I walked into the house unaware of the discord.
Christmas Tree half decorated, half still in the box.
Family meetings aren't a foreign concept around here... Dalton Court is no exception.
"Ms. Chloe I just don't know anymore... I just don't know."
She shared some hard truths about the ones I've known over half their life.
I wasn't surprised.
Disappointed maybe, never surprised.
I did the only thing I knew how to do... but this time I found my voice get soft again, serious.
I told them two stories about me going to visit a kid in jail and of course... my least favorite. Being young black boys in this world.
Bad choices. Unsafe choices.

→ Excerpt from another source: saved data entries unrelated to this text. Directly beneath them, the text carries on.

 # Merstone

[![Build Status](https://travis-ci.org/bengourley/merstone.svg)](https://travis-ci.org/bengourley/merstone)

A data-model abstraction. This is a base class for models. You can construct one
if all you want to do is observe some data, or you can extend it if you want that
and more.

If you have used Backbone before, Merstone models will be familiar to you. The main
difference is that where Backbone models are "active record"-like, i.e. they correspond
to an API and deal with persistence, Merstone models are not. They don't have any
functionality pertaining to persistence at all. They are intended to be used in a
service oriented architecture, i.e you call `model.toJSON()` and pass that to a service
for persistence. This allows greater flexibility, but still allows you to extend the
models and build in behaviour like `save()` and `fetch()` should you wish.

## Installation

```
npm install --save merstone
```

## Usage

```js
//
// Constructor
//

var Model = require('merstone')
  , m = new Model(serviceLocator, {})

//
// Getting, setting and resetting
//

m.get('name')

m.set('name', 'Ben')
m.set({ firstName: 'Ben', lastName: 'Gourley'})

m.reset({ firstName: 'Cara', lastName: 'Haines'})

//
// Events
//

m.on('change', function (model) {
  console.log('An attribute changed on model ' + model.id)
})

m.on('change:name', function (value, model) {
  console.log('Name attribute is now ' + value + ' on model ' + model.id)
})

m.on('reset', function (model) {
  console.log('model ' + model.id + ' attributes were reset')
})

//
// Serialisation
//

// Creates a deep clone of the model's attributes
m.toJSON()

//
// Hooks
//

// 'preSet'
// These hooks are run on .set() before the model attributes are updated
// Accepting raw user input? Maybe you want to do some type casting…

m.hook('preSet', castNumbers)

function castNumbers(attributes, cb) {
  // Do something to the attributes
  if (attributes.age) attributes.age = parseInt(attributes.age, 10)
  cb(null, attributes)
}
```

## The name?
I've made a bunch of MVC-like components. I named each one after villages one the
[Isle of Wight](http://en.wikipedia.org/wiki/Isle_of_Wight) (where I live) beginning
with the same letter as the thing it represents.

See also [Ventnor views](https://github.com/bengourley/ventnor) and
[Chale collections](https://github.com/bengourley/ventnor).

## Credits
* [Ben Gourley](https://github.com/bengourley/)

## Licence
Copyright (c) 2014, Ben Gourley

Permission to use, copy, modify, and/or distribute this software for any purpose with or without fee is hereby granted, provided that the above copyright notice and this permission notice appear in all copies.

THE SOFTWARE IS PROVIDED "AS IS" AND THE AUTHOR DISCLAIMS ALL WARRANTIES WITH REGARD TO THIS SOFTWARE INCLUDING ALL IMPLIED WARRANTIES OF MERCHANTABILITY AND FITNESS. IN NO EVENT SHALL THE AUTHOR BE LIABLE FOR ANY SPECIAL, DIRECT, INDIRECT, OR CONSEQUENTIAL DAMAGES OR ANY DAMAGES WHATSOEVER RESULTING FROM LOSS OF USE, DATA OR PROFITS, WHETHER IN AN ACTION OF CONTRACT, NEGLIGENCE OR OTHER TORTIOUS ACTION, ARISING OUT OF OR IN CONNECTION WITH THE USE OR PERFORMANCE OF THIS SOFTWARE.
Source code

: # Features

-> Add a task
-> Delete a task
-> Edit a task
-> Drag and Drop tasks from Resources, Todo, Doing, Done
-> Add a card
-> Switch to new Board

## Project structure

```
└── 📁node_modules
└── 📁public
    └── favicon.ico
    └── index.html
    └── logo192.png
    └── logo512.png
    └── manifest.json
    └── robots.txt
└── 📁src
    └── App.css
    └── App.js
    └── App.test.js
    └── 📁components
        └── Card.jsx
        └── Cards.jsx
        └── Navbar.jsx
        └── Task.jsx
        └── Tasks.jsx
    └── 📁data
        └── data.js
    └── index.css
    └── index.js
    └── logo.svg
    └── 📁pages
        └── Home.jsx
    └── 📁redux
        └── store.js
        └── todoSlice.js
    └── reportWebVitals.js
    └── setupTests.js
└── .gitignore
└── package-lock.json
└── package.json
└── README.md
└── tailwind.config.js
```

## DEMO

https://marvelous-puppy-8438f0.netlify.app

Impulsive teenage games.
Those are amplified 100 times over solely based on the color of their skin, their gender, their neighborhood, their friends, and family... I'm sick just thinking about it.
They were all quiet, emotional, still.
We hugged and wiped the tears and I told them I loved them.
I walked down the stairs and gasped for air again just like before.

I don't do well around guns.
Think what you want about them... shit you will anyway.
But if another innocent (I say this meaning anyone) is senselessly killed by one of them...
I truly believe I won't be able to properly take in oxygen.

They don't know about the time I saw that man laying in the street bleeding out.
They don't know about the dealer who invited me in with one sitting on the table.
They don't know that I refuse to let my father tell me where he keeps his, or it would be long gone.
They don't know the funerals I've been to.

But they know their own pain.
Their own nerve-racking testimonies of who, where, and when.
The first shot rings in your head forever.
Now we sleep through them like suburbanites sleep through grasshoppers.
Waking up to the news from the street.
Hashtags and crying mommas.

Instagram and lunch time conversations will have you thinking this is the greatest gig out there.
And it is.
But I learned early on that my tendancy in wanting to prove people wrong about my kids and their families, matched with peoples inability to listen to the hard stories, only victories, keeps me from speaking on the poorly lit reality we are in.
Don't tell me you can handle it.
Don't tell me I'm being unsafe.
Because one of those isn't true.

I was recently asked which super hero I would be... I gave a sweet answer at the time, but if we are being honest, I am Black Widow most days.
The one who somehow got chosen to be on the team of fighters/heroes because of her toughness.
A group of people that run straight into the fire.
A girl who can talk down the big scary green guy from destroying everything around him.
She is the one who reminds the rest of the guys to be themselves... heroes, when things get tough.
Not to mention she's pretty badass, with a heart in there somewhere!

I'm well aware these won't be the last conversations I have with my boys about guns or poor choices.
I'm also well aware that I was built to walk into those fires, even if it means I have to hold my breath.
Because I am no super hero, but this is our reality.